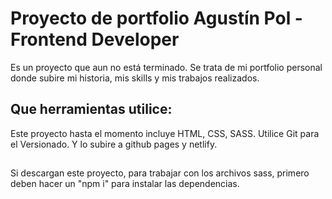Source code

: # Proyecto de portfolio Agustín Pol - Frontend Developer
Es un proyecto que aun no está terminado. Se trata de mi portfolio personal donde subire mi historia, mis skills y mis trabajos realizados.

## Que herramientas utilice:
Este proyecto hasta el momento incluye HTML, CSS, SASS. Utilice Git para el Versionado. Y lo subire a github pages y netlify.

##
Si descargan este proyecto, para trabajar con los archivos sass, primero deben hacer un "npm i" para instalar las dependencias.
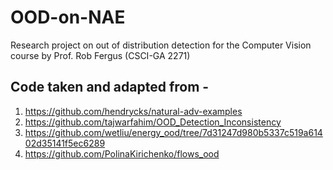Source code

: # OOD-on-NAE

Research project on out of distribution detection for the Computer Vision course by Prof. Rob Fergus (CSCI-GA 2271)

## Code taken and adapted from -
1. https://github.com/hendrycks/natural-adv-examples
2. https://github.com/tajwarfahim/OOD_Detection_Inconsistency
3. https://github.com/wetliu/energy_ood/tree/7d31247d980b5337c519a61402d35141f5ec6289
4. https://github.com/PolinaKirichenko/flows_ood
________
### Problem:
Whenever a line of the entries contains the string "https", copy that line.

### Exercise response:
1. https://github.com/hendrycks/natural-adv-examples
2. https://github.com/tajwarfahim/OOD_Detection_Inconsistency
3. https://github.com/wetliu/energy_ood/tree/7d31247d980b5337c519a61402d35141f5ec6289
4. https://github.com/PolinaKirichenko/flows_ood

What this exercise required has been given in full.